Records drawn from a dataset

▶

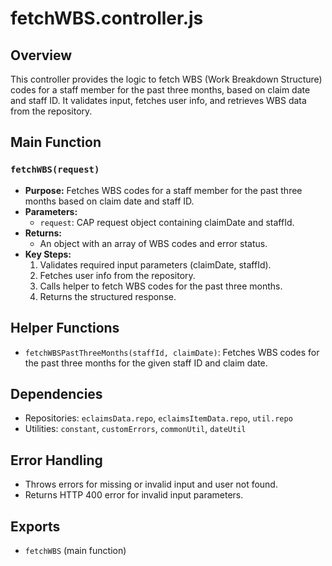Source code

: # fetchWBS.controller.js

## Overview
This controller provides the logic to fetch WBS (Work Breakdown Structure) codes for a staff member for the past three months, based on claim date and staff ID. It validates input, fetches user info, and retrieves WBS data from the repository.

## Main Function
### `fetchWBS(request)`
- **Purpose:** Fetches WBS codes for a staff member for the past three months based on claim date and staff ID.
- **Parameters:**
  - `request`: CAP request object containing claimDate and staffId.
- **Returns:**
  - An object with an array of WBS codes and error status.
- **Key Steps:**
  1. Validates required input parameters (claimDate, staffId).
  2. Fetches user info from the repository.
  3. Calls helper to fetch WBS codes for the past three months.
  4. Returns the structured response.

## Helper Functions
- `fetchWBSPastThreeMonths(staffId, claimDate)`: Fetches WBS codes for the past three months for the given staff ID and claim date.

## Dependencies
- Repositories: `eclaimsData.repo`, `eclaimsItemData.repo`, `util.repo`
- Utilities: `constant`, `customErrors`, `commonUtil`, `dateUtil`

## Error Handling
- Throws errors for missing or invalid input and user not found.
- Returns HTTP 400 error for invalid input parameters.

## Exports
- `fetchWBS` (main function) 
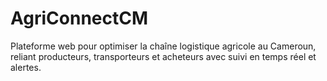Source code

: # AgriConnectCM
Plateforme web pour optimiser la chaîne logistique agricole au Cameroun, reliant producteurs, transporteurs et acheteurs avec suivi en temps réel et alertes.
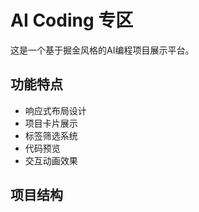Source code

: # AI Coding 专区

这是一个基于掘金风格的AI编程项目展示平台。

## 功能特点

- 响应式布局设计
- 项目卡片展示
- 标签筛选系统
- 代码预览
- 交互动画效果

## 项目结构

◀

Exercise brief
In the entries above, find the line holding "## Main Function" and the line holding "## Helper Functions", then retype exactly those two lines and every line between them, and nothing else.

Result
## Main Function
### `fetchWBS(request)`
- **Purpose:** Fetches WBS codes for a staff member for the past three months based on claim date and staff ID.
- **Parameters:**
  - `request`: CAP request object containing claimDate and staffId.
- **Returns:**
  - An object with an array of WBS codes and error status.
- **Key Steps:**
  1. Validates required input parameters (claimDate, staffId).
  2. Fetches user info from the repository.
  3. Calls helper to fetch WBS codes for the past three months.
  4. Returns the structured response.

## Helper Functions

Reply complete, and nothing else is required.